The gathering at the home of attorney Honey Kessler Amado was one of 26 across the country that allowed the former NATO commander to air his views on the Middle East and domestic issues.
In the West Coast portion of the conference call, Clark opposed the idea of hauling Israel before the International Court of Justice in The Hague for its "security fence" project.
"The Hague is not the right venue," he said, urging instead strong American leadership and promising to send "a high-powered team to the Middle East to work with all parties."
He added that "Israel must be safe and ready for negotiations.... The Geneva accord is a hopeful sign, which shows that people can work together."
Clark reemphasized the first point during a later question, saying that Mideast problems "can't be solved with a 7,000-mile screwdriver [from Washington] ... the United States must have a team on the ground."

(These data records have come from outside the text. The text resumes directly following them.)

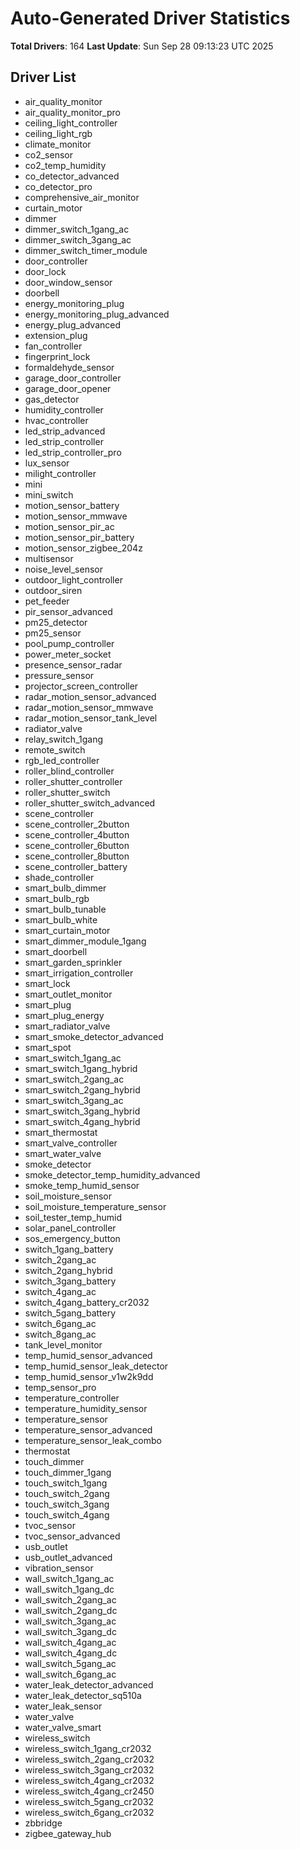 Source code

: # Auto-Generated Driver Statistics

**Total Drivers**: 164
**Last Update**: Sun Sep 28 09:13:23 UTC 2025

## Driver List
- air_quality_monitor
- air_quality_monitor_pro
- ceiling_light_controller
- ceiling_light_rgb
- climate_monitor
- co2_sensor
- co2_temp_humidity
- co_detector_advanced
- co_detector_pro
- comprehensive_air_monitor
- curtain_motor
- dimmer
- dimmer_switch_1gang_ac
- dimmer_switch_3gang_ac
- dimmer_switch_timer_module
- door_controller
- door_lock
- door_window_sensor
- doorbell
- energy_monitoring_plug
- energy_monitoring_plug_advanced
- energy_plug_advanced
- extension_plug
- fan_controller
- fingerprint_lock
- formaldehyde_sensor
- garage_door_controller
- garage_door_opener
- gas_detector
- humidity_controller
- hvac_controller
- led_strip_advanced
- led_strip_controller
- led_strip_controller_pro
- lux_sensor
- milight_controller
- mini
- mini_switch
- motion_sensor_battery
- motion_sensor_mmwave
- motion_sensor_pir_ac
- motion_sensor_pir_battery
- motion_sensor_zigbee_204z
- multisensor
- noise_level_sensor
- outdoor_light_controller
- outdoor_siren
- pet_feeder
- pir_sensor_advanced
- pm25_detector
- pm25_sensor
- pool_pump_controller
- power_meter_socket
- presence_sensor_radar
- pressure_sensor
- projector_screen_controller
- radar_motion_sensor_advanced
- radar_motion_sensor_mmwave
- radar_motion_sensor_tank_level
- radiator_valve
- relay_switch_1gang
- remote_switch
- rgb_led_controller
- roller_blind_controller
- roller_shutter_controller
- roller_shutter_switch
- roller_shutter_switch_advanced
- scene_controller
- scene_controller_2button
- scene_controller_4button
- scene_controller_6button
- scene_controller_8button
- scene_controller_battery
- shade_controller
- smart_bulb_dimmer
- smart_bulb_rgb
- smart_bulb_tunable
- smart_bulb_white
- smart_curtain_motor
- smart_dimmer_module_1gang
- smart_doorbell
- smart_garden_sprinkler
- smart_irrigation_controller
- smart_lock
- smart_outlet_monitor
- smart_plug
- smart_plug_energy
- smart_radiator_valve
- smart_smoke_detector_advanced
- smart_spot
- smart_switch_1gang_ac
- smart_switch_1gang_hybrid
- smart_switch_2gang_ac
- smart_switch_2gang_hybrid
- smart_switch_3gang_ac
- smart_switch_3gang_hybrid
- smart_switch_4gang_hybrid
- smart_thermostat
- smart_valve_controller
- smart_water_valve
- smoke_detector
- smoke_detector_temp_humidity_advanced
- smoke_temp_humid_sensor
- soil_moisture_sensor
- soil_moisture_temperature_sensor
- soil_tester_temp_humid
- solar_panel_controller
- sos_emergency_button
- switch_1gang_battery
- switch_2gang_ac
- switch_2gang_hybrid
- switch_3gang_battery
- switch_4gang_ac
- switch_4gang_battery_cr2032
- switch_5gang_battery
- switch_6gang_ac
- switch_8gang_ac
- tank_level_monitor
- temp_humid_sensor_advanced
- temp_humid_sensor_leak_detector
- temp_humid_sensor_v1w2k9dd
- temp_sensor_pro
- temperature_controller
- temperature_humidity_sensor
- temperature_sensor
- temperature_sensor_advanced
- temperature_sensor_leak_combo
- thermostat
- touch_dimmer
- touch_dimmer_1gang
- touch_switch_1gang
- touch_switch_2gang
- touch_switch_3gang
- touch_switch_4gang
- tvoc_sensor
- tvoc_sensor_advanced
- usb_outlet
- usb_outlet_advanced
- vibration_sensor
- wall_switch_1gang_ac
- wall_switch_1gang_dc
- wall_switch_2gang_ac
- wall_switch_2gang_dc
- wall_switch_3gang_ac
- wall_switch_3gang_dc
- wall_switch_4gang_ac
- wall_switch_4gang_dc
- wall_switch_5gang_ac
- wall_switch_6gang_ac
- water_leak_detector_advanced
- water_leak_detector_sq510a
- water_leak_sensor
- water_valve
- water_valve_smart
- wireless_switch
- wireless_switch_1gang_cr2032
- wireless_switch_2gang_cr2032
- wireless_switch_3gang_cr2032
- wireless_switch_4gang_cr2032
- wireless_switch_4gang_cr2450
- wireless_switch_5gang_cr2032
- wireless_switch_6gang_cr2032
- zbbridge
- zigbee_gateway_hub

At the Beverly Hills get-together, attended mainly by liberal professionals and academicians, reaction to Clark was largely favorable but not uncritical. Many were left hungry for more in-depth answers, even allowing for the restricted format and Clark's apparent fatigue after a 15-hour day on the stump in New Hampshire.
"Clark is supportive of Israel, but he didn't talk about the peace process. He has to lead there and not play to American Jews," said professor Gerald Bubis, a veteran Peace Now leader in the United States.
Others, who had heard Clark previously in public and private meetings, such as community activist Elaine Attias, praised Clark's intelligence, honesty and political views, brought out when he was able to speak at greater length.
Shawn Landres, a young social anthropologist and lecturer at the University of Judaism, objected that the questions from California cities were predominantly about Israel.
"Our agenda as American Jews is so much greater," he said.
During the conference call, Rabbi Harold Kushner, a widely read author, endorsed Clark as "a man who can lead us in the right direction."
On Feb. 25, the Clark campaign plans a similar nationwide conference call with a more extensive network of Jewish homes, said Greg Caplan, Clark's Jewish outreach coordinator.
In previous meetings, a number of prominent Jewish personalities in Los Angeles have shown a lively interest in Clark. In recent months, receptions and fundraisers for the general have been hosted by producer Norman Lear; radio mogul Norman Pattiz; and Richard Gunther, jointly with Attias.
"Clark is a powerful personality, with the right military credentials and he's extremely smart," Gunther said. "However, my one objective is to beat Bush and his disastrous policies. If Clark falters in the primaries, I might gravitate to the strongest ticket."
A spokesperson for Pattiz said that he had contributed to a number of Democratic candidates, but had not yet decided on his final choice.
"So far, most major Jewish figures here have not yet publicly committed to any candidate," political adviser Donna Bojarsky said.